For teams that already have AI installed and nobody uses it. One or two days in-company: your team leaves with workflows built on their real processes and clear criteria for what to delegate to AI and what not to.
What it is
The adoption problem is almost never the tool: it's that nobody translated the tool into the team's real work. The workshop works on your processes and your cases. Each area leaves with concrete workflows built during the session, not a generic demo.
We train patterns that survive tool changes: how to structure context, when to delegate to AI and when not to, how to verify output before it reaches a client. Adoption failures are about people and processes before technology, so the workshop works on the people and the processes.
Who it's for
- Teams with paid AI licenses and low real usage
- Post-Sprint companies wanting to extend usage beyond the delivered system
- Non-technical areas: administration, sales, operations
- Leadership wanting common criteria for safe use across the company
What you get
- 01Workflows built during the session, per area and on real cases
- 02A pattern playbook applied to your processes, not a generic manual
- 03Explicit criteria for what not to delegate to AI
- 04A list of usage risks detected during the workshop
How we work
- Before
Survey
Short questionnaire per area: processes, installed tools, cases where AI isn't used today or is used badly.
- Day 1
Patterns on real cases
Work per area on the surveyed cases. Each group builds concrete workflows during the session.
- Day 2 (optional)
Deep dive
Second pass per area: workflow refinement, verification criteria, accumulated questions from day 1.
What it does NOT include
- It is not a tool demo or a generic prompting course.
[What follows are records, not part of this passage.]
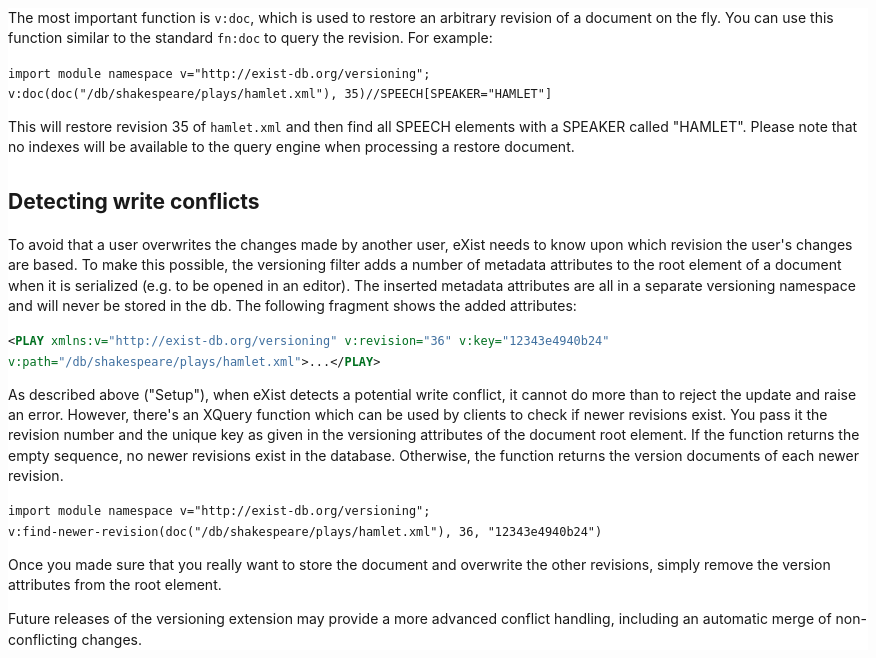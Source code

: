The most important function is `v:doc`, which is used to restore an arbitrary revision of a document on the fly. You can use this function similar to the standard `fn:doc` to query the revision. For example:

``` xquery
import module namespace v="http://exist-db.org/versioning";
v:doc(doc("/db/shakespeare/plays/hamlet.xml"), 35)//SPEECH[SPEAKER="HAMLET"]
```

This will restore revision 35 of `hamlet.xml` and then find all SPEECH elements with a SPEAKER called "HAMLET". Please note that no indexes will be available to the query engine when processing a restore document.

## Detecting write conflicts

To avoid that a user overwrites the changes made by another user, eXist needs to know upon which revision the user's changes are based. To make this possible, the versioning filter adds a number of metadata attributes to the root element of a document when it is serialized (e.g. to be opened in an editor). The inserted metadata attributes are all in a separate versioning namespace and will never be stored in the db. The following fragment shows the added attributes:

``` xml
<PLAY xmlns:v="http://exist-db.org/versioning" v:revision="36" v:key="12343e4940b24" 
v:path="/db/shakespeare/plays/hamlet.xml">...</PLAY>
```

As described above ("Setup"), when eXist detects a potential write conflict, it cannot do more than to reject the update and raise an error. However, there's an XQuery function which can be used by clients to check if newer revisions exist. You pass it the revision number and the unique key as given in the versioning attributes of the document root element. If the function returns the empty sequence, no newer revisions exist in the database. Otherwise, the function returns the version documents of each newer revision.

``` xquery
import module namespace v="http://exist-db.org/versioning";
v:find-newer-revision(doc("/db/shakespeare/plays/hamlet.xml"), 36, "12343e4940b24")
```

Once you made sure that you really want to store the document and overwrite the other revisions, simply remove the version attributes from the root element.

Future releases of the versioning extension may provide a more advanced conflict handling, including an automatic merge of non-conflicting changes.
- It does not build systems: that is the MWP Sprint.
- It does not define the company's risk posture: that is the AI Governance Briefing.
Specific questions
Is it useful if we haven't bought any tool yet?
Yes, and it's usually the better moment: the workshop defines patterns and criteria before paying for licenses, which avoids buying on hype.
Is it for technical or non-technical profiles?
Mixed, and no code. Groups are organized by area and each one works on its own processes.
How many people can participate?
Up to 30, in groups by area. Beyond that, we split it into two workshops.